Luis Miguel lo tiene claro: con una síntesis de su propio origen, desarrollo y fulgor. Si él es el sol, aquí está su recorrido por el universo.
A las 21.00 horas, la imponente pantalla gigante que cubre la parte trasera del Movistar Arena -de 15 x 15 metros, de mayores dimensiones a las habituales en los shows del lugar y de definición espectacular- amplifica secuencias de toda su trayectoria, desde el joven de mirada terca, dentadura imposible y pelo enmarañado que conquistó Latinoamérica en los 80 y los 90, hasta el adulto del que hoy seguimos flechados, a los 53 años, preguntándonos si usa dobles o por qué es capaz de vender diez arenas en un chasquido de dedos.
El video, claro, remata con la imagen de un gran sol acercándose imponente hacia la audiencia.
Porque sí, aquí está.

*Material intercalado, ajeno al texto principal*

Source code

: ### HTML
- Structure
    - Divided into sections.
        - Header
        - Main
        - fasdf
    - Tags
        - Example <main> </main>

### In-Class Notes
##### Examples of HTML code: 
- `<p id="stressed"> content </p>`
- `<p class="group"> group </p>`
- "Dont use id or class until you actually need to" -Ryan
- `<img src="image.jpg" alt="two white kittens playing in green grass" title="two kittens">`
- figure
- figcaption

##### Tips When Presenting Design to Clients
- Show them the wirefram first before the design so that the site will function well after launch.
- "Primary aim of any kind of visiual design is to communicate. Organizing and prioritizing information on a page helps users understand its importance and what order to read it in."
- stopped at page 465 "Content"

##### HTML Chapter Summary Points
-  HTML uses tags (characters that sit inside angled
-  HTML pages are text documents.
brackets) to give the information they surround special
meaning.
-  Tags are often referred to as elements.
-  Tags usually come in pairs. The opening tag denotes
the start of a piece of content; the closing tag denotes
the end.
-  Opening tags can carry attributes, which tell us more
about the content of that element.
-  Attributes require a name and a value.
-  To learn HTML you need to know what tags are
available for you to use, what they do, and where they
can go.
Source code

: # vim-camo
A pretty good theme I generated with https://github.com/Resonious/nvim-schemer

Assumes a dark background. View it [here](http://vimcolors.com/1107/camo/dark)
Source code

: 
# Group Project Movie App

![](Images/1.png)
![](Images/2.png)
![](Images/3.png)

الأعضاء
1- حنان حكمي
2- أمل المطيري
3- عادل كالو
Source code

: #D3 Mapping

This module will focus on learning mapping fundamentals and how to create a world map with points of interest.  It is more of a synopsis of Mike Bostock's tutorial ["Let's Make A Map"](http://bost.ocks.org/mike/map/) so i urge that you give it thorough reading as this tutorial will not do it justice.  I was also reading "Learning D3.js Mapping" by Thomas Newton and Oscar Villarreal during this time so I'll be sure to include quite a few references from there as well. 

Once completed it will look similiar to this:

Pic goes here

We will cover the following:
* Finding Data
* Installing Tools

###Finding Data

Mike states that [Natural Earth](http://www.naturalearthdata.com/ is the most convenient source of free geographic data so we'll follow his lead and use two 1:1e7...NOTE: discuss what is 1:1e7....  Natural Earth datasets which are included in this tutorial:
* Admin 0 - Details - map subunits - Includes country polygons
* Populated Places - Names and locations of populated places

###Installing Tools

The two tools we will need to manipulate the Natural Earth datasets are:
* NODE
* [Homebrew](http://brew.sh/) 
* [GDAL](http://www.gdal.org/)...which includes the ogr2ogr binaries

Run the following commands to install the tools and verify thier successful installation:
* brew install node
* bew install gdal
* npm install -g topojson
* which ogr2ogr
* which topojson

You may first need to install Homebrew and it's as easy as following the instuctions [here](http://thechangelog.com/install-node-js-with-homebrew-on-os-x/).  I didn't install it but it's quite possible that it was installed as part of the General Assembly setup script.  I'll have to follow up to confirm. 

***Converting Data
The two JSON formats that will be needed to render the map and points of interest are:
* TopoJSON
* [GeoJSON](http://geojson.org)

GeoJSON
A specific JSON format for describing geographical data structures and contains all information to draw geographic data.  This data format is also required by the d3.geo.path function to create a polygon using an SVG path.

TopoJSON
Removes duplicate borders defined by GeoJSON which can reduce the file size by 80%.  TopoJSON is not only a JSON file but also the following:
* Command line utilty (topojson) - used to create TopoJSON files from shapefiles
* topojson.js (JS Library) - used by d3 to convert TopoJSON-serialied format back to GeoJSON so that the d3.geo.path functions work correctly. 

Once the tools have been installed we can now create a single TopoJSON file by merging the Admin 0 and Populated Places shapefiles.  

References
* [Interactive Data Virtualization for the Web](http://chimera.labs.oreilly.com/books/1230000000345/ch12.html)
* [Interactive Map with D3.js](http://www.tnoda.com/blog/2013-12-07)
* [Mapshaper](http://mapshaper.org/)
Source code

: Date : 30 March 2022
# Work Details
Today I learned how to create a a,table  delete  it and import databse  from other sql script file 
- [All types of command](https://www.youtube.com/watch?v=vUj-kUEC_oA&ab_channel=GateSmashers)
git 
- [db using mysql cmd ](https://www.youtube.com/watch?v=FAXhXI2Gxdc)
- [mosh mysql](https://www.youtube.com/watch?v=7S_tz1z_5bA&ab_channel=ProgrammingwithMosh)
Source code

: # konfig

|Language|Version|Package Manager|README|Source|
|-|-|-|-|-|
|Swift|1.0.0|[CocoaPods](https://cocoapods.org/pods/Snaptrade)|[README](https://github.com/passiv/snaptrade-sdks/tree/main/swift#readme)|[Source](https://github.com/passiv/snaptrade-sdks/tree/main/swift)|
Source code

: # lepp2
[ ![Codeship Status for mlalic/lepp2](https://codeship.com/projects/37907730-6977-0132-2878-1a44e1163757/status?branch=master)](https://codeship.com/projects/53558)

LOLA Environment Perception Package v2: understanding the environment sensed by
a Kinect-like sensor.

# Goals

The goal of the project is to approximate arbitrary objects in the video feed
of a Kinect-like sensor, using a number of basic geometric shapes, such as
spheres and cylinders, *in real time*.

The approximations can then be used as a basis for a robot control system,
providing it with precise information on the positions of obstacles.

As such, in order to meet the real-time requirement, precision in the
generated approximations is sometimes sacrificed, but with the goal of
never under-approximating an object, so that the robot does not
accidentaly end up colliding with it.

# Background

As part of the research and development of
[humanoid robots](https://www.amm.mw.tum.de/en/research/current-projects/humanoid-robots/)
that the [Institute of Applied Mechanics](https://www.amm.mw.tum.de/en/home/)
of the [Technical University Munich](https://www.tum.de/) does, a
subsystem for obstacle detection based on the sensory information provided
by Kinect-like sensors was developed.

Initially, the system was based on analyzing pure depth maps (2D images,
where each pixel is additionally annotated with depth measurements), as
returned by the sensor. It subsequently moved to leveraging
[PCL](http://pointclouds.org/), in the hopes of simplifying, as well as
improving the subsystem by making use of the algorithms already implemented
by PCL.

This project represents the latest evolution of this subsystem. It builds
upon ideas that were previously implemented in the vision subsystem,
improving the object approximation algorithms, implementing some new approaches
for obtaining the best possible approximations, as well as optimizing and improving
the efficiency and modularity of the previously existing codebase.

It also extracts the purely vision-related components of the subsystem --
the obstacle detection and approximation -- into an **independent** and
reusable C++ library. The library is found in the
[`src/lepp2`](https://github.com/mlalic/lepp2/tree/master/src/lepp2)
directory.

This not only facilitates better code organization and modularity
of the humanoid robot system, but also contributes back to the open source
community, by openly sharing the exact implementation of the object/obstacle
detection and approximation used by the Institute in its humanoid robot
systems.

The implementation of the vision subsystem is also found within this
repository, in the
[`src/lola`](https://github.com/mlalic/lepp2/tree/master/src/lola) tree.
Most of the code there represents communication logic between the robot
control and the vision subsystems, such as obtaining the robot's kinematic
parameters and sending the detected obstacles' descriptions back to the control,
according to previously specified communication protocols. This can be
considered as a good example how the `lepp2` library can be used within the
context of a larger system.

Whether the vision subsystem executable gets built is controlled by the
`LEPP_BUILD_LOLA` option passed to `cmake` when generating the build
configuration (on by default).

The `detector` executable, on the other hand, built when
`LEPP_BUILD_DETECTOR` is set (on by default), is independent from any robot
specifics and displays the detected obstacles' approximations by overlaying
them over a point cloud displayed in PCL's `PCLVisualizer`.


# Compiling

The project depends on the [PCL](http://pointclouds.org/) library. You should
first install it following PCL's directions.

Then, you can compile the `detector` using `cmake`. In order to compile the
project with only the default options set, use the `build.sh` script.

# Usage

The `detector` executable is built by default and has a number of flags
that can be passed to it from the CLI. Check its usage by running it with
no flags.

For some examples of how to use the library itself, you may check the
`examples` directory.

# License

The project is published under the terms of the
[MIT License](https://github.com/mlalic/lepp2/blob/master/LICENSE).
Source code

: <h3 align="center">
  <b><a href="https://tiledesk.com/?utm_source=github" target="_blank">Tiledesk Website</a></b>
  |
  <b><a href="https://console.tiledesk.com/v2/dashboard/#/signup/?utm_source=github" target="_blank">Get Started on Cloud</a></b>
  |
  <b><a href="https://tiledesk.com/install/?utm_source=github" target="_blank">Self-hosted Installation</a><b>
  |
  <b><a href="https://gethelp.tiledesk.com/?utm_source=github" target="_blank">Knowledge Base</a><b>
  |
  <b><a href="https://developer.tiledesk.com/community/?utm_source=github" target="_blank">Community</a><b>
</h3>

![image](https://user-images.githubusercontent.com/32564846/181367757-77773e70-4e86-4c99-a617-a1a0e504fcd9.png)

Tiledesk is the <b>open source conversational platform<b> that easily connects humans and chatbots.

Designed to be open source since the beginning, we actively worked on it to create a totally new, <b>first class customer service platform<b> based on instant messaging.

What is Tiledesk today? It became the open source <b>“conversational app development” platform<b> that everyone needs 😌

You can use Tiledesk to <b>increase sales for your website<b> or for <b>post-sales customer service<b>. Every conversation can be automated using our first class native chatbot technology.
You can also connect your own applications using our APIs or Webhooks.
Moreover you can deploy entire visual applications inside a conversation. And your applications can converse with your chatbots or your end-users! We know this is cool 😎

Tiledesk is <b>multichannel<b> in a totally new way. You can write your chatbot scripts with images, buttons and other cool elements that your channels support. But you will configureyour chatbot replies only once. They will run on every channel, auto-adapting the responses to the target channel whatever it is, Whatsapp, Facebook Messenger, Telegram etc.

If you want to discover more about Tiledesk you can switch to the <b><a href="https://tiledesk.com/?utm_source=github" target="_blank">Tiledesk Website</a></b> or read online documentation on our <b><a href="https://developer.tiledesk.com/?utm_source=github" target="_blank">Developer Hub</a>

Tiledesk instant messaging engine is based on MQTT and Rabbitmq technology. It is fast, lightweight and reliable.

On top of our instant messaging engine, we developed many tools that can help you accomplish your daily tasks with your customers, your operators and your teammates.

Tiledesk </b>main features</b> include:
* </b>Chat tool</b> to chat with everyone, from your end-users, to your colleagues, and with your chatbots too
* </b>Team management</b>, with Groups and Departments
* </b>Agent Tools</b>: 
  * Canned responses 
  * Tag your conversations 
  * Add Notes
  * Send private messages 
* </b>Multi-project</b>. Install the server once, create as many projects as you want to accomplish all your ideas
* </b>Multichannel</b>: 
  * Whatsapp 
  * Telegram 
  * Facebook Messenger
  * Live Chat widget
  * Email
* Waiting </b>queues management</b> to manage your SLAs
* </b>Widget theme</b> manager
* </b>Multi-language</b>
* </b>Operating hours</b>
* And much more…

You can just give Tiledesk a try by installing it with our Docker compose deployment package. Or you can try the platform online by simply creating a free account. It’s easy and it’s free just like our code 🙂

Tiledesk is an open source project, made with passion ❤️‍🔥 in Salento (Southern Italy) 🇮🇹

El Luis Miguel real, el sol sobre los mortales, ya aterriza bajo los focos. El mexicano aparece sobre el escenario con riguroso traje negro y corbata oscura sobre una camisa blanca, visiblemente más esbelto que en su anterior venida de 2019, desatando el delirio con una versión más ralentizada de Será que no me amas, ese hit cogido del Blame it on the boogie de The Jacksons y adaptado a nuestra lengua por el eterno Juan Carlos Calderón.
Todo secundado por una banda que exhibe sus dotes desde un inicio, con sonido prístino e impecable, integrada por tres coristas, cinco vientos, dos tecladistas, guitarrista, bajista, percusionista y baterista.
Además, en el montaje es palpable otro detalle, casi atípico en cualquier estrella de la música: en los costados del escenario hay dos pantallas en cada extremo, direccionadas hacia el propio artista, las que van reproduciendo todo su espectáculo y sirven para que él mismo pueda ver el curso de la velada.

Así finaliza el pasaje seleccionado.